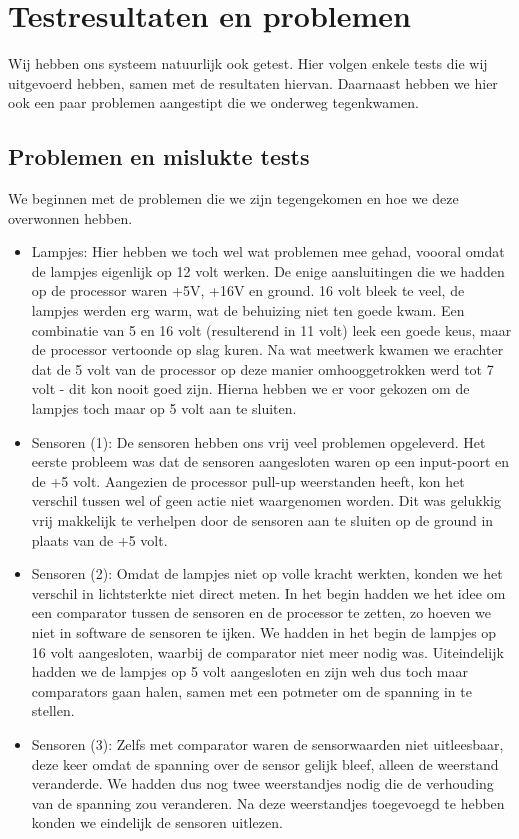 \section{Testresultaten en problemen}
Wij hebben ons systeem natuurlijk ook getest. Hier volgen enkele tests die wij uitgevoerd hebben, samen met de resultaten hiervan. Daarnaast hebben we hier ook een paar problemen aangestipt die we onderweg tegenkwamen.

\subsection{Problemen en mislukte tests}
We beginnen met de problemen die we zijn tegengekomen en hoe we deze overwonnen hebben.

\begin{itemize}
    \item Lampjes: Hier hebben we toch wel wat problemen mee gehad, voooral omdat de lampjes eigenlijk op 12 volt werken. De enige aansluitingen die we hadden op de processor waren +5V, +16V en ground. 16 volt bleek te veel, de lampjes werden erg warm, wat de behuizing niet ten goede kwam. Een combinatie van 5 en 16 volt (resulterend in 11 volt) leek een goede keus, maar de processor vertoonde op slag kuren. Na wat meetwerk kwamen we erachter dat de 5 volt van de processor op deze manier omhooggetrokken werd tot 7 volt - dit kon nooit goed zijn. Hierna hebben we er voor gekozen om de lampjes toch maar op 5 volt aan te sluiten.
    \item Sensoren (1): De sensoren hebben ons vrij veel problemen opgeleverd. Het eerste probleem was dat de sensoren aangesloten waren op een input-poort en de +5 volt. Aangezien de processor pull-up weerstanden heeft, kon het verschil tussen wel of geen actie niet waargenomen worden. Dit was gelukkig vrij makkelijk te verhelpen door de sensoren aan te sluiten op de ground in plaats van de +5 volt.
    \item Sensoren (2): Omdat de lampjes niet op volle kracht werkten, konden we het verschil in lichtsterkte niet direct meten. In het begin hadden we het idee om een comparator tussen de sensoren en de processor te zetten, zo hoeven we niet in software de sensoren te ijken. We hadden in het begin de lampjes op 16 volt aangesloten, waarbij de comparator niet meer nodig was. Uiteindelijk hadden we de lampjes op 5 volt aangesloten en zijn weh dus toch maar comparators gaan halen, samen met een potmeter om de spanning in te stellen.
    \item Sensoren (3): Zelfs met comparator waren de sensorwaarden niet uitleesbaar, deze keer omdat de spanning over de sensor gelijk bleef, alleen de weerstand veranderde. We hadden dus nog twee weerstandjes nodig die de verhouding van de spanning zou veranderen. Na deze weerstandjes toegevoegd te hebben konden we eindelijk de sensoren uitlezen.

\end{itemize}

══════════════════════════════

YOUR ASSIGNMENT: Only the pictures stay behind; copy everything else in the records above exactly.

YOUR RESPONSE:
 \section{Testresultaten en problemen}
Wij hebben ons systeem natuurlijk ook getest. Hier volgen enkele tests die wij uitgevoerd hebben, samen met de resultaten hiervan. Daarnaast hebben we hier ook een paar problemen aangestipt die we onderweg tegenkwamen.

\subsection{Problemen en mislukte tests}
We beginnen met de problemen die we zijn tegengekomen en hoe we deze overwonnen hebben.

\begin{itemize}
    \item Lampjes: Hier hebben we toch wel wat problemen mee gehad, voooral omdat de lampjes eigenlijk op 12 volt werken. De enige aansluitingen die we hadden op de processor waren +5V, +16V en ground. 16 volt bleek te veel, de lampjes werden erg warm, wat de behuizing niet ten goede kwam. Een combinatie van 5 en 16 volt (resulterend in 11 volt) leek een goede keus, maar de processor vertoonde op slag kuren. Na wat meetwerk kwamen we erachter dat de 5 volt van de processor op deze manier omhooggetrokken werd tot 7 volt - dit kon nooit goed zijn. Hierna hebben we er voor gekozen om de lampjes toch maar op 5 volt aan te sluiten.
    \item Sensoren (1): De sensoren hebben ons vrij veel problemen opgeleverd. Het eerste probleem was dat de sensoren aangesloten waren op een input-poort en de +5 volt. Aangezien de processor pull-up weerstanden heeft, kon het verschil tussen wel of geen actie niet waargenomen worden. Dit was gelukkig vrij makkelijk te verhelpen door de sensoren aan te sluiten op de ground in plaats van de +5 volt.
    \item Sensoren (2): Omdat de lampjes niet op volle kracht werkten, konden we het verschil in lichtsterkte niet direct meten. In het begin hadden we het idee om een comparator tussen de sensoren en de processor te zetten, zo hoeven we niet in software de sensoren te ijken. We hadden in het begin de lampjes op 16 volt aangesloten, waarbij de comparator niet meer nodig was. Uiteindelijk hadden we de lampjes op 5 volt aangesloten en zijn weh dus toch maar comparators gaan halen, samen met een potmeter om de spanning in te stellen.
    \item Sensoren (3): Zelfs met comparator waren de sensorwaarden niet uitleesbaar, deze keer omdat de spanning over de sensor gelijk bleef, alleen de weerstand veranderde. We hadden dus nog twee weerstandjes nodig die de verhouding van de spanning zou veranderen. Na deze weerstandjes toegevoegd te hebben konden we eindelijk de sensoren uitlezen.

\end{itemize}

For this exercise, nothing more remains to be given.